Investors can avoid common fees from online brokerages

ByABC News
September 26, 2011, 8:53 PM

— -- Even with discount brokerages, cost-conscious investors have to beware.

An aggressive price war between brokers has driven down the costs of trading commissions dramatically the last two years, and it now typically costs $10 or much less per trade at most discount brokerages. Yet, despite the falling commissions, investors' satisfaction over the charges and fees they're being hit with fell in 2011, an analysis by J.D. Power & Associates found.

Most of the disgruntlement isn't about commissions, which are boldly advertised, but rather a bevy of hidden costs. Just 36% of investors say they completely understand all the fees they're being charged by their brokers, J.D. Power says. And a little fee here and a one-time cost there quickly add up.

By paying attention, though, smart investors can avoid nearly all these hidden fees and other charges and keep more money in their pockets. Here's a guide to assessing what fees you should absolutely not be paying, or how to avoid them:

Exchange traded fund costs

ETFs have revolutionized trading by allowing investors to buy entire baskets of stocks or other assets with the ease of buying a share of stock. Many ETFs have annual expenses that are well below comparable mutual funds.

But since you pay the standard stock commission when buying ETFs, fees can rack up fast. An even less apparent fee to watch for is the "spread" — the difference between the price you must pay for the ETF and the price you'd get at the same moment selling. For instance, if you pay $10 for an ETF that you could only get $9.80 for if you sold at the same time, you're essentially paying a 20-cent commission.

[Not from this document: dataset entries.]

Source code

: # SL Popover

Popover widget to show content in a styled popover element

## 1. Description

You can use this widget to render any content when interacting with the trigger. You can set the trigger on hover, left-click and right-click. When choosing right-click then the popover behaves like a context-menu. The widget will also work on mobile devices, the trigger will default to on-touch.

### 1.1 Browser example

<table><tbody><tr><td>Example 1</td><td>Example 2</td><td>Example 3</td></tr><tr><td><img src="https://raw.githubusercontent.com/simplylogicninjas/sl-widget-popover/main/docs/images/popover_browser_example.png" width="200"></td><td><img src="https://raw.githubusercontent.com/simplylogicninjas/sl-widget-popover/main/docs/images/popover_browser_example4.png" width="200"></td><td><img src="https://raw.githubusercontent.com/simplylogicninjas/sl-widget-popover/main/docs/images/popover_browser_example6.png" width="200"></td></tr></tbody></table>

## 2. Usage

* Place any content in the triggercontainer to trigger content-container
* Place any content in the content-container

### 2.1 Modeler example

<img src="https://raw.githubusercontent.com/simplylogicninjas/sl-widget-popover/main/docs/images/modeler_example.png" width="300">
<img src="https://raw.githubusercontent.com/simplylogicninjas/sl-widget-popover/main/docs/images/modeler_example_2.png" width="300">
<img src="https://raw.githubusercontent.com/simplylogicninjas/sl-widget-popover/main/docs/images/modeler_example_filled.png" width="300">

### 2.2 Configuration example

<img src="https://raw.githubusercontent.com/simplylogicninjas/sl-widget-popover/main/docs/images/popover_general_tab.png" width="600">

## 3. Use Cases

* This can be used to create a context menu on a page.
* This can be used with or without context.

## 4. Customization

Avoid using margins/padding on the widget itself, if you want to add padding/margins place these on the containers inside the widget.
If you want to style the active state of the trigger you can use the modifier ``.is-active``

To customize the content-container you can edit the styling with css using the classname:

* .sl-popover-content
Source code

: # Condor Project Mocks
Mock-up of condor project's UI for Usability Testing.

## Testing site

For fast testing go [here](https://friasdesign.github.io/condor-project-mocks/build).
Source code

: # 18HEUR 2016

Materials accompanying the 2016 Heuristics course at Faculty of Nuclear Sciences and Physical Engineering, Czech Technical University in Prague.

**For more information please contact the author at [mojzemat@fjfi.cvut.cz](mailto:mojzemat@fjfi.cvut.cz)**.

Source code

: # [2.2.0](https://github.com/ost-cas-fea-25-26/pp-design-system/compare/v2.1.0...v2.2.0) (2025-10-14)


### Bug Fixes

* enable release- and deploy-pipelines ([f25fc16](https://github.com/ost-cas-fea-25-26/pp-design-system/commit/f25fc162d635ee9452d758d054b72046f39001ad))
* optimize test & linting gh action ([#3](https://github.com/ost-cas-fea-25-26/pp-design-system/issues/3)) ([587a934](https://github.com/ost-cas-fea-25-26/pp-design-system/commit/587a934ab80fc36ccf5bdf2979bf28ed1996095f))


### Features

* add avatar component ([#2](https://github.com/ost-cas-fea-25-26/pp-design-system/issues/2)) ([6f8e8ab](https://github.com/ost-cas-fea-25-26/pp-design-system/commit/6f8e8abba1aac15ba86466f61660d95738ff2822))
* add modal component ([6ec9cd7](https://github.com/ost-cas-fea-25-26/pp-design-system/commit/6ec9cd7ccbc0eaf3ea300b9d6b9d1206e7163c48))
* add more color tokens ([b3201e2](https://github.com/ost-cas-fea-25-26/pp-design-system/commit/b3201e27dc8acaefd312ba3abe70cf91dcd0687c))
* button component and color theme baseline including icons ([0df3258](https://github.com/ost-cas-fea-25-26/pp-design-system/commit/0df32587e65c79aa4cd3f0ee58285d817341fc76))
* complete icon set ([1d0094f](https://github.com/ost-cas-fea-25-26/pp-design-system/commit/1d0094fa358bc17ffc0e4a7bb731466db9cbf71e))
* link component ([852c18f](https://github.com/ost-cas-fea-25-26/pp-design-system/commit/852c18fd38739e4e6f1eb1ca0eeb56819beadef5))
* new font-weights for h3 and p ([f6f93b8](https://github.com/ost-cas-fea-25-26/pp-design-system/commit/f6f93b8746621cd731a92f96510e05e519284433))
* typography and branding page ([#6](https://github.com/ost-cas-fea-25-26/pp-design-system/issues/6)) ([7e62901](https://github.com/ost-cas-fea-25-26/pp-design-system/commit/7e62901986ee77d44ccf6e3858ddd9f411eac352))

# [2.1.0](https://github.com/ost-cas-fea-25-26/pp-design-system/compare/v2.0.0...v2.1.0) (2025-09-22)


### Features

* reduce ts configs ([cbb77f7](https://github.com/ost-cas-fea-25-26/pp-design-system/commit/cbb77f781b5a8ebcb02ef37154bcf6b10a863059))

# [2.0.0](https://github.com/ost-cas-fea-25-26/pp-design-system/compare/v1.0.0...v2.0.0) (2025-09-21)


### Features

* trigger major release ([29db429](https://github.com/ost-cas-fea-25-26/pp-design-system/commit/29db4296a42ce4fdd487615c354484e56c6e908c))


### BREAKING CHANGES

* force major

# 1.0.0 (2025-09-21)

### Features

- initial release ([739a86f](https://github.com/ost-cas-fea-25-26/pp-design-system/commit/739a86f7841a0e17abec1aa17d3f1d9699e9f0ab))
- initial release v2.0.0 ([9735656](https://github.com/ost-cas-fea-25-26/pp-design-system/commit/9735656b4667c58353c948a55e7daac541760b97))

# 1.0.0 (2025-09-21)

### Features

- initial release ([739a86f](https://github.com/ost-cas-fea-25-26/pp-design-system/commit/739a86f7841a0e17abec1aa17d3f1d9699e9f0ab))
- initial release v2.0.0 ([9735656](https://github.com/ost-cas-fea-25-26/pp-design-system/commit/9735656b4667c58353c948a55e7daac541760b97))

How to avoid them: If you're paying a commission to buy or sell ETFs, stop right now. Nearly all the major brokerages, including TD Ameritrade, Charles Schwab and Scottrade, charge no commissions on many ETFs that cover the key asset classes. To avoid the cost of the spread, consult money.usatoday.com, enter the ETF symbol and look at the difference between the "bid" and the "ask" price. Stick to ETFs where the difference is only a few cents. The more popular an ETF is, the smaller the spread, which lowers the cost to you.

Transfer fees

Want to switch to another brokerage, perhaps to take advantage of commissions that better suit your investment style? Get ready to get hit with a cost many investors find to be the most outrageous: a transfer fee, or ACAT. Most brokerages charge $50 or more if you decide to move your money out.

How to avoid them: ACAT fees can be completely avoided if your portfolio is filled with money-losing investments. Rather than transferring your account, just sell your positions and take the capital loss. You can then withdraw your cash and pay no fee.

For most investors, this is either not an option or might be too severe or incur tax ramifications. In these cases, be persistent with the brokerage you're moving to. Some, like TD Ameritrade and TradeKing, advertise they'll reimburse your ACAT fees if you move your account to them and fulfill requirements, such as staying for a set period of time. But always ask. Many brokerage firms will reimburse the fees for new customers.